Os questionamentos dos demais ministros se
concentraram na tese de que a posição de Mendonça equivaleria a manter as big
techs blindadas de qualquer responsabilidade, mesmo diante de crimes graves
como terrorismo, racismo, homofobia, tentativas de golpe de Estado e instigação
ao suicídio. O entendimento majoritário da corte é de que o artigo 19 do Marco
Civil, que exigia ordem judicial para responsabilizar plataformas, era
insuficiente para proteger direitos fundamentais e a democracia. Mendonça já
havia ficado vencido no julgamento original de 2025, ao lado de Edson Fachin e
Nunes Marques, quando o placar foi de 8 a 3 pela inconstitucionalidade parcial
do dispositivo.
Apesar das divergências, Mendonça acompanhou a
maioria em um ponto específico: o prazo de 60 dias para que as plataformas se
adequem às obrigações determinadas pelo tribunal. Os ministros Dias Toffoli,
Flávio Dino, Cristiano Zanin, Nunes Marques e Alexandre de Moraes também
votaram pelo mesmo prazo de transição. A proclamação do resultado final e a
fixação da tese foram adiadas para a próxima quarta-feira (17), após o
presidente da corte, Edson Fachin, constatar que ainda há divergências de
redação que precisam ser resolvidas em reunião interna entre os ministros.
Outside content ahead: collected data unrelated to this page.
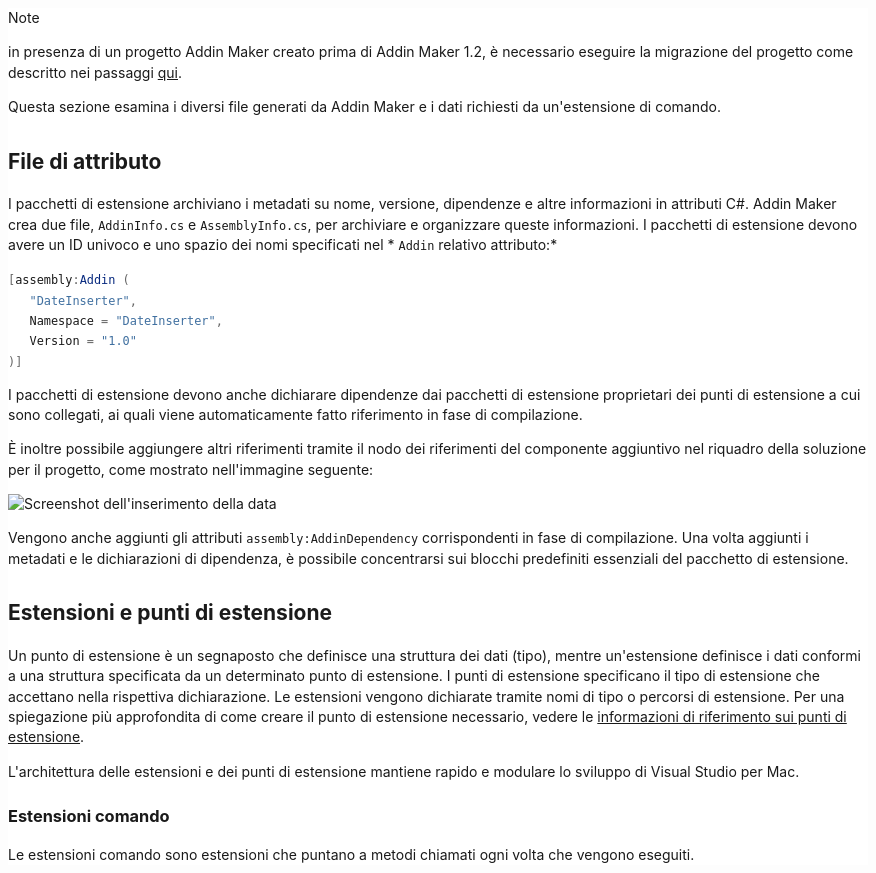 > [!NOTE]
> in presenza di un progetto Addin Maker creato prima di Addin Maker 1.2, è necessario eseguire la migrazione del progetto come descritto nei passaggi [qui](https://mhut.ch/addinmaker/1.2).



Questa sezione esamina i diversi file generati da Addin Maker e i dati richiesti da un'estensione di comando.

## <a name="attribute-files"></a>File di attributo

I pacchetti di estensione archiviano i metadati su nome, versione, dipendenze e altre informazioni in attributi C#. Addin Maker crea due file, `AddinInfo.cs` e `AssemblyInfo.cs`, per archiviare e organizzare queste informazioni. I pacchetti di estensione devono avere un ID univoco e uno spazio dei nomi specificati nel * `Addin` relativo attributo:*

```csharp
[assembly:Addin (
   "DateInserter",
   Namespace = "DateInserter",
   Version = "1.0"
)]
```

I pacchetti di estensione devono anche dichiarare dipendenze dai pacchetti di estensione proprietari dei punti di estensione a cui sono collegati, ai quali viene automaticamente fatto riferimento in fase di compilazione.

È inoltre possibile aggiungere altri riferimenti tramite il nodo dei riferimenti del componente aggiuntivo nel riquadro della soluzione per il progetto, come mostrato nell'immagine seguente:

![Screenshot dell'inserimento della data](media/extending-visual-studio-mac-addin13.png)

Vengono anche aggiunti gli attributi `assembly:AddinDependency` corrispondenti in fase di compilazione. Una volta aggiunti i metadati e le dichiarazioni di dipendenza, è possibile concentrarsi sui blocchi predefiniti essenziali del pacchetto di estensione.

## <a name="extensions-and-extension-points"></a>Estensioni e punti di estensione

Un punto di estensione è un segnaposto che definisce una struttura dei dati (tipo), mentre un'estensione definisce i dati conformi a una struttura specificata da un determinato punto di estensione. I punti di estensione specificano il tipo di estensione che accettano nella rispettiva dichiarazione. Le estensioni vengono dichiarate tramite nomi di tipo o percorsi di estensione. Per una spiegazione più approfondita di come creare il punto di estensione necessario, vedere le [informazioni di riferimento sui punti di estensione](https://github.com/mono/mono-addins/wiki/Extension-Points).

L'architettura delle estensioni e dei punti di estensione mantiene rapido e modulare lo sviluppo di Visual Studio per Mac.



### <a name="command-extensions"></a>Estensioni comando



Le estensioni comando sono estensioni che puntano a metodi chiamati ogni volta che vengono eseguiti.
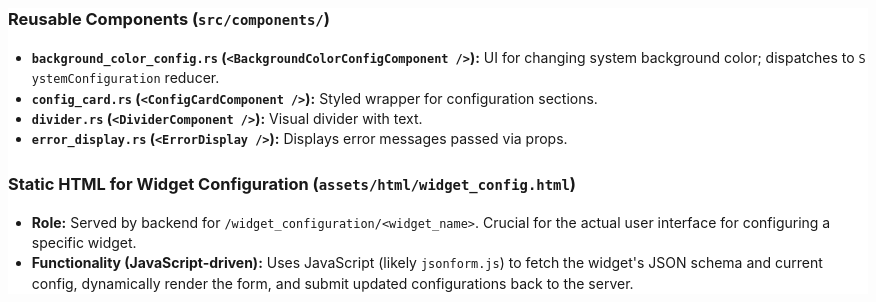 ### Reusable Components (`src/components/`)

*   **`background_color_config.rs` (`<BackgroundColorConfigComponent />`):** UI for changing system background color; dispatches to `SystemConfiguration` reducer.
*   **`config_card.rs` (`<ConfigCardComponent />`):** Styled wrapper for configuration sections.
*   **`divider.rs` (`<DividerComponent />`):** Visual divider with text.
*   **`error_display.rs` (`<ErrorDisplay />`):** Displays error messages passed via props.

### Static HTML for Widget Configuration (`assets/html/widget_config.html`)

*   **Role:** Served by backend for `/widget_configuration/<widget_name>`. Crucial for the actual user interface for configuring a specific widget.
*   **Functionality (JavaScript-driven):** Uses JavaScript (likely `jsonform.js`) to fetch the widget's JSON schema and current config, dynamically render the form, and submit updated configurations back to the server.

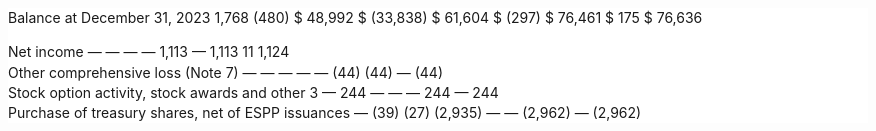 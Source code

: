                                                                                                                                                                                                                                                                                                                             
                                                                                                                                                                                                                                                                                                                            
                                                                                                                                                                                                                                                                                                                            
                                                                                                                                                                                                                                                                                                                            
                                                                                                                                                                                                                                                                                                                            
                                                                                                                                                                                                                                                                                                                            
                                                                                                                                                                                                                                                                                                                            
                                                                                                                                                                                                                                                                                                                            
                                                                                                                                                                                                                                                                                                                            
                                                                                                                                                                                                                                                                                                                            
                                                                                                                                                                                                                                                                                                                            
Balance at December 31, 2023                        1,768                                            (480)                                                                   $                                           48,992                                                         $                         (33,838)    $     61,604           $  (297)    $        76,461    $  175    $  76,636    
                                                                                                                                                                                                                                                                                                                            
Net income                                          —                                                —                                                                       —                                                                                 —                                                  1,113       —             1,113       11       1,124            
Other comprehensive loss (Note 7)                   —                                                —                                                                       —                                                                                 —                                                  —           (44)          (44)        —        (44)             
Stock option activity, stock awards and other       3                                                —                                                                       244                                                                               —                                                  —           —             244         —        244              
Purchase of treasury shares, net of ESPP issuances  —                                                (39)                                                                    (27)                                                                              (2,935)                                            —           —             (2,962)     —        (2,962)           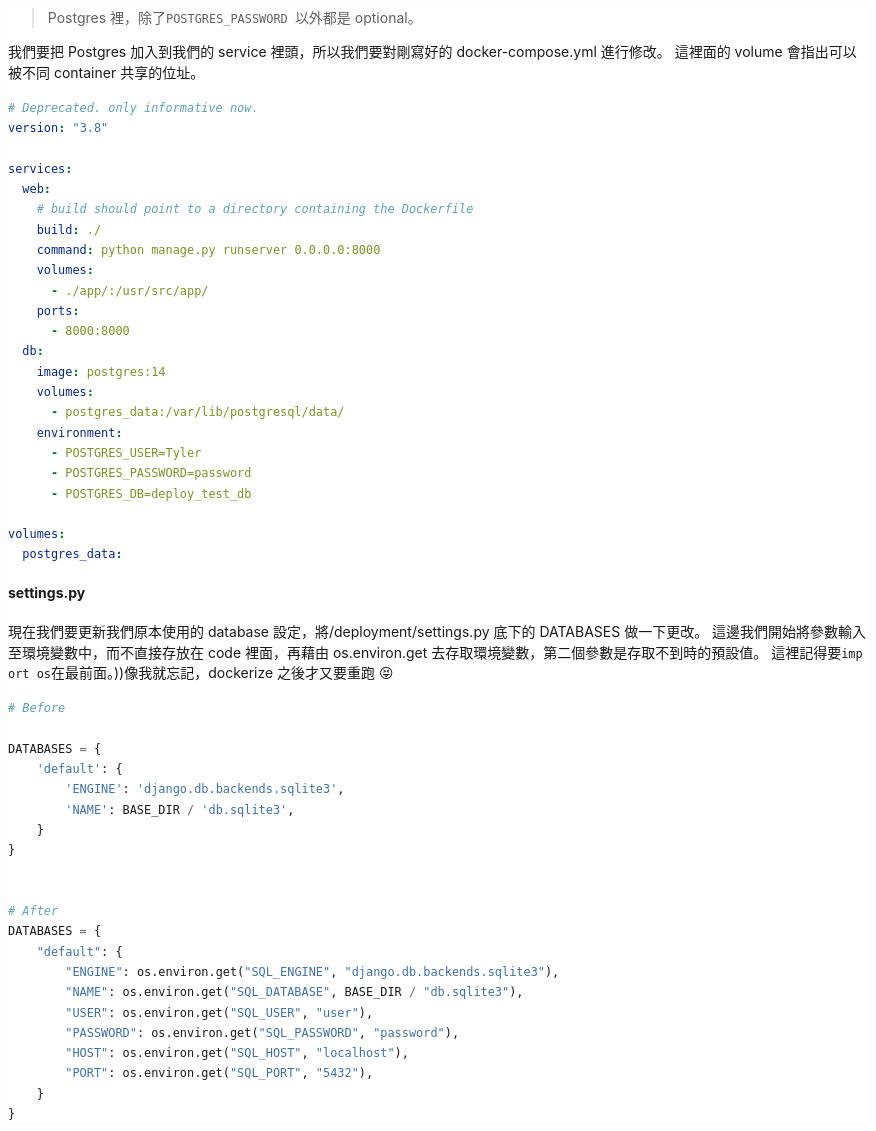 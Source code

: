 > Postgres 裡，除了`POSTGRES_PASSWORD `以外都是 optional。

我們要把 Postgres 加入到我們的 service 裡頭，所以我們要對剛寫好的 docker-compose.yml 進行修改。
這裡面的 volume 會指出可以被不同 container 共享的位址。

```yaml
# Deprecated. only informative now.
version: "3.8"

services:
  web:
    # build should point to a directory containing the Dockerfile
    build: ./
    command: python manage.py runserver 0.0.0.0:8000
    volumes:
      - ./app/:/usr/src/app/
    ports:
      - 8000:8000
  db:
    image: postgres:14
    volumes:
      - postgres_data:/var/lib/postgresql/data/
    environment:
      - POSTGRES_USER=Tyler
      - POSTGRES_PASSWORD=password
      - POSTGRES_DB=deploy_test_db

volumes:
  postgres_data:
```

#### settings.py

現在我們要更新我們原本使用的 database 設定，將/deployment/settings.py 底下的 DATABASES 做一下更改。
這邊我們開始將參數輸入至環境變數中，而不直接存放在 code 裡面，再藉由 os.environ.get 去存取環境變數，第二個參數是存取不到時的預設值。
這裡記得要`import os`在最前面。))像我就忘記，dockerize 之後才又要重跑 😝

```Python
# Before

DATABASES = {
    'default': {
        'ENGINE': 'django.db.backends.sqlite3',
        'NAME': BASE_DIR / 'db.sqlite3',
    }
}


# After
DATABASES = {
    "default": {
        "ENGINE": os.environ.get("SQL_ENGINE", "django.db.backends.sqlite3"),
        "NAME": os.environ.get("SQL_DATABASE", BASE_DIR / "db.sqlite3"),
        "USER": os.environ.get("SQL_USER", "user"),
        "PASSWORD": os.environ.get("SQL_PASSWORD", "password"),
        "HOST": os.environ.get("SQL_HOST", "localhost"),
        "PORT": os.environ.get("SQL_PORT", "5432"),
    }
}
```
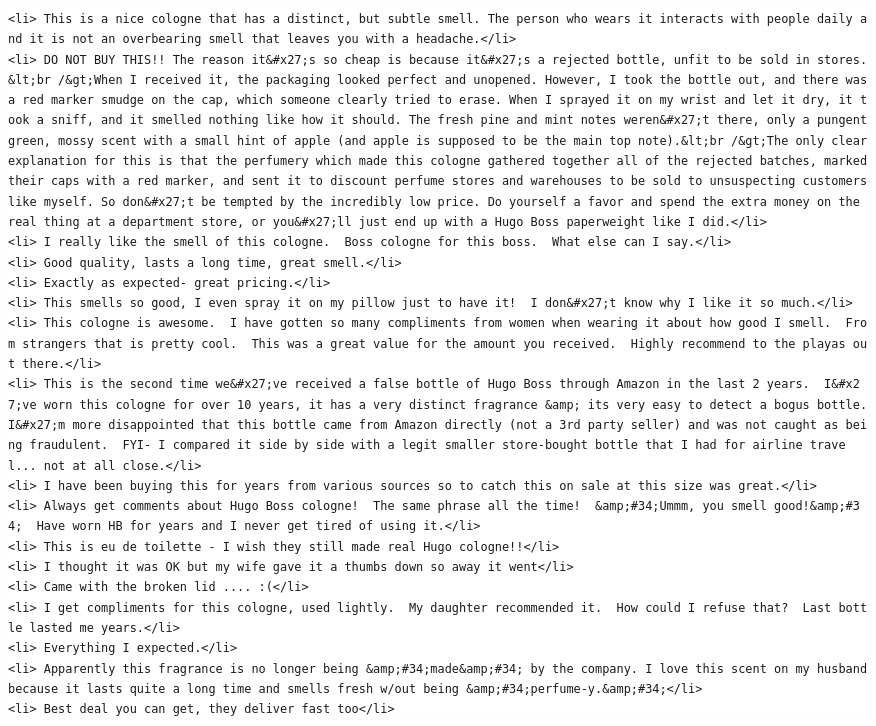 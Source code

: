     <li> This is a nice cologne that has a distinct, but subtle smell. The person who wears it interacts with people daily and it is not an overbearing smell that leaves you with a headache.</li>
    <li> DO NOT BUY THIS!! The reason it&#x27;s so cheap is because it&#x27;s a rejected bottle, unfit to be sold in stores.&lt;br /&gt;When I received it, the packaging looked perfect and unopened. However, I took the bottle out, and there was a red marker smudge on the cap, which someone clearly tried to erase. When I sprayed it on my wrist and let it dry, it took a sniff, and it smelled nothing like how it should. The fresh pine and mint notes weren&#x27;t there, only a pungent green, mossy scent with a small hint of apple (and apple is supposed to be the main top note).&lt;br /&gt;The only clear explanation for this is that the perfumery which made this cologne gathered together all of the rejected batches, marked their caps with a red marker, and sent it to discount perfume stores and warehouses to be sold to unsuspecting customers like myself. So don&#x27;t be tempted by the incredibly low price. Do yourself a favor and spend the extra money on the real thing at a department store, or you&#x27;ll just end up with a Hugo Boss paperweight like I did.</li>
    <li> I really like the smell of this cologne.  Boss cologne for this boss.  What else can I say.</li>
    <li> Good quality, lasts a long time, great smell.</li>
    <li> Exactly as expected- great pricing.</li>
    <li> This smells so good, I even spray it on my pillow just to have it!  I don&#x27;t know why I like it so much.</li>
    <li> This cologne is awesome.  I have gotten so many compliments from women when wearing it about how good I smell.  From strangers that is pretty cool.  This was a great value for the amount you received.  Highly recommend to the playas out there.</li>
    <li> This is the second time we&#x27;ve received a false bottle of Hugo Boss through Amazon in the last 2 years.  I&#x27;ve worn this cologne for over 10 years, it has a very distinct fragrance &amp; its very easy to detect a bogus bottle.  I&#x27;m more disappointed that this bottle came from Amazon directly (not a 3rd party seller) and was not caught as being fraudulent.  FYI- I compared it side by side with a legit smaller store-bought bottle that I had for airline travel... not at all close.</li>
    <li> I have been buying this for years from various sources so to catch this on sale at this size was great.</li>
    <li> Always get comments about Hugo Boss cologne!  The same phrase all the time!  &amp;#34;Ummm, you smell good!&amp;#34;  Have worn HB for years and I never get tired of using it.</li>
    <li> This is eu de toilette - I wish they still made real Hugo cologne!!</li>
    <li> I thought it was OK but my wife gave it a thumbs down so away it went</li>
    <li> Came with the broken lid .... :(</li>
    <li> I get compliments for this cologne, used lightly.  My daughter recommended it.  How could I refuse that?  Last bottle lasted me years.</li>
    <li> Everything I expected.</li>
    <li> Apparently this fragrance is no longer being &amp;#34;made&amp;#34; by the company. I love this scent on my husband because it lasts quite a long time and smells fresh w/out being &amp;#34;perfume-y.&amp;#34;</li>
    <li> Best deal you can get, they deliver fast too</li>
</ol>




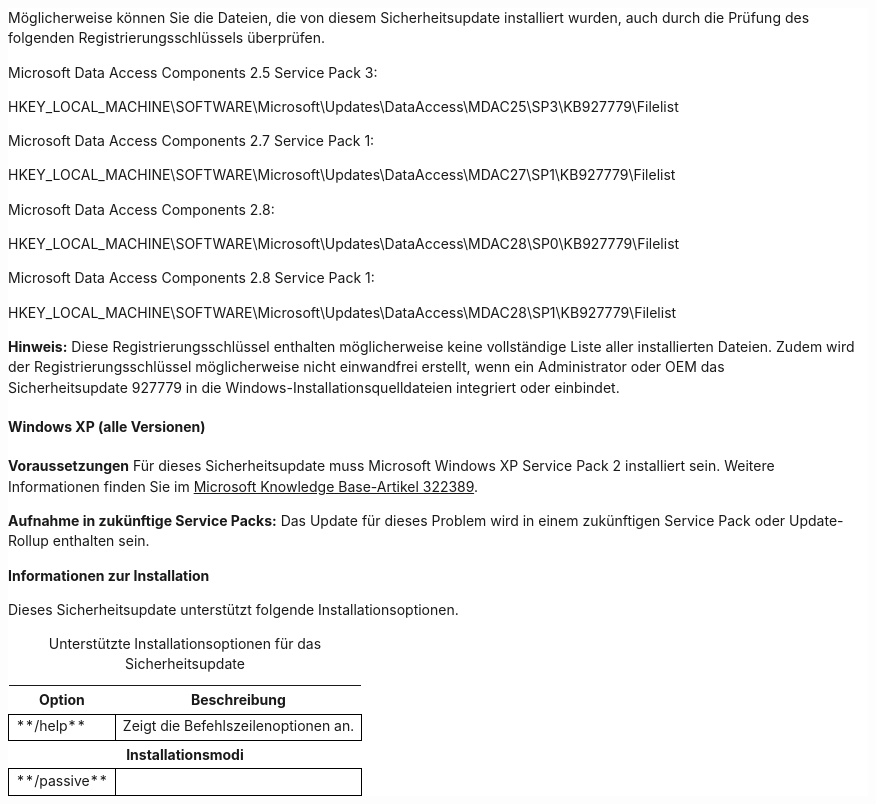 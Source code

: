 Möglicherweise können Sie die Dateien, die von diesem Sicherheitsupdate installiert wurden, auch durch die Prüfung des folgenden Registrierungsschlüssels überprüfen.

Microsoft Data Access Components 2.5 Service Pack 3:

HKEY\_LOCAL\_MACHINE\\SOFTWARE\\Microsoft\\Updates\\DataAccess\\MDAC25\\SP3\\KB927779\\Filelist

Microsoft Data Access Components 2.7 Service Pack 1:

HKEY\_LOCAL\_MACHINE\\SOFTWARE\\Microsoft\\Updates\\DataAccess\\MDAC27\\SP1\\KB927779\\Filelist

Microsoft Data Access Components 2.8:

HKEY\_LOCAL\_MACHINE\\SOFTWARE\\Microsoft\\Updates\\DataAccess\\MDAC28\\SP0\\KB927779\\Filelist

Microsoft Data Access Components 2.8 Service Pack 1:

HKEY\_LOCAL\_MACHINE\\SOFTWARE\\Microsoft\\Updates\\DataAccess\\MDAC28\\SP1\\KB927779\\Filelist

**Hinweis:** Diese Registrierungsschlüssel enthalten möglicherweise keine vollständige Liste aller installierten Dateien. Zudem wird der Registrierungsschlüssel möglicherweise nicht einwandfrei erstellt, wenn ein Administrator oder OEM das Sicherheitsupdate 927779 in die Windows-Installationsquelldateien integriert oder einbindet.

#### Windows XP (alle Versionen)

**Voraussetzungen**
Für dieses Sicherheitsupdate muss Microsoft Windows XP Service Pack 2 installiert sein. Weitere Informationen finden Sie im [Microsoft Knowledge Base-Artikel 322389](http://support.microsoft.com/kb/322389).

**Aufnahme in zukünftige Service Packs:**
Das Update für dieses Problem wird in einem zukünftigen Service Pack oder Update-Rollup enthalten sein.

**Informationen zur Installation**

Dieses Sicherheitsupdate unterstützt folgende Installationsoptionen.

<table class="dataTable">
<caption>
Unterstützte Installationsoptionen für das Sicherheitsupdate
</caption>
<tr class="thead">
<th>
Option
</th>
<th>
Beschreibung
</th>
</tr>
<tr>
<td style="border:1px solid black;">
**/help**
</td>
<td style="border:1px solid black;">
Zeigt die Befehlszeilenoptionen an.
</td>
</tr>
<tr>
<th colspan="2">
Installationsmodi
</th>
</tr>
<tr class="alternateRow">
<td style="border:1px solid black;">
**/passive**
</td>
<td style="border:1px solid black;"> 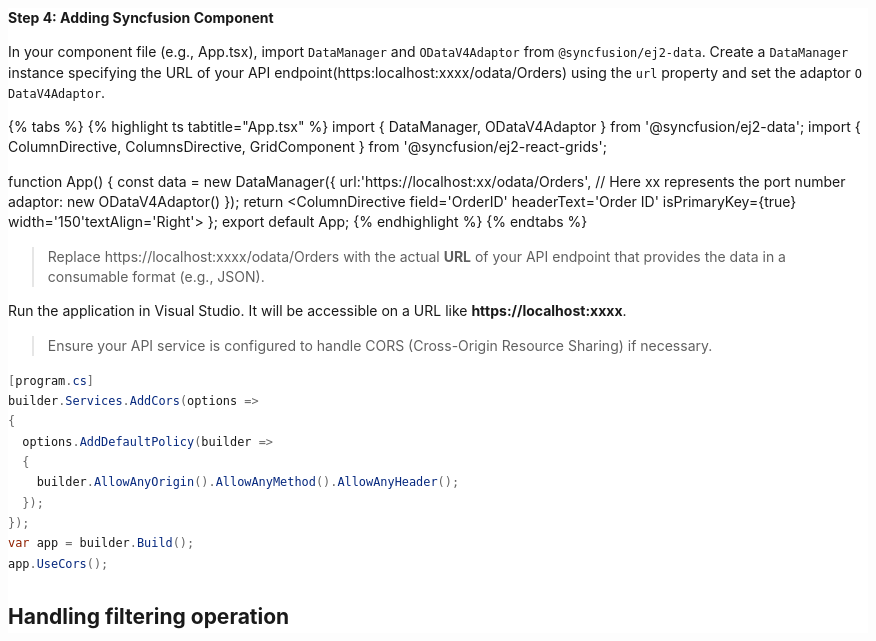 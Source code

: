 **Step 4: Adding Syncfusion Component**

In your component file (e.g., App.tsx), import `DataManager` and `ODataV4Adaptor` from `@syncfusion/ej2-data`. Create a `DataManager` instance specifying the URL of your API endpoint(https:localhost:xxxx/odata/Orders) using the `url` property and set the adaptor `ODataV4Adaptor`.

{% tabs %}
{% highlight ts tabtitle="App.tsx" %}
import { DataManager, ODataV4Adaptor } from '@syncfusion/ej2-data';
import { ColumnDirective, ColumnsDirective, GridComponent } from '@syncfusion/ej2-react-grids';

function App() {
    const data = new DataManager({ 
      url:'https://localhost:xx/odata/Orders', // Here xx represents the port number
      adaptor: new ODataV4Adaptor()
    });
    return <GridComponent dataSource={data} >
        <ColumnsDirective>
            <ColumnDirective field='OrderID' headerText='Order ID' isPrimaryKey={true} width='150'textAlign='Right'></ColumnDirective>
            <ColumnDirective field='CustomerID' headerText='Customer ID' width='150'></ColumnDirective>
            <ColumnDirective field='EmployeeID' headerText='Employee ID' width='150'/>
            <ColumnDirective field='ShipCountry' headerText='Ship Country' width='150'/>
        </ColumnsDirective>
    </GridComponent>
};
export default App;
{% endhighlight %}
{% endtabs %}

> Replace https://localhost:xxxx/odata/Orders with the actual **URL** of your API endpoint that provides the data in a consumable format (e.g., JSON).

Run the application in Visual Studio. It will be accessible on a URL like **https://localhost:xxxx**.

> Ensure your API service is configured to handle CORS (Cross-Origin Resource Sharing) if necessary.

  ```cs
  [program.cs]
  builder.Services.AddCors(options =>
  {
    options.AddDefaultPolicy(builder =>
    {
      builder.AllowAnyOrigin().AllowAnyMethod().AllowAnyHeader();
    });
  });
  var app = builder.Build();
  app.UseCors();
  ```

## Handling filtering operation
O julgamento define o futuro da moderação de conteúdo
nas redes sociais no Brasil. Pelas regras já aprovadas pela maioria, as
plataformas com mais de 1 milhão de usuários passam a responder civilmente se
não removerem publicações sobre crimes graves imediatamente após notificação.
Para outros tipos de ilícitos, enquanto o Congresso não aprovar nova
legislação, as empresas responderão se não retirarem o conteúdo após pedido
direto do usuário, sem necessidade de ordem judicial. O tema repercutiu
amplamente e foi destaque no Jornal 96 desta sexta-feira (12).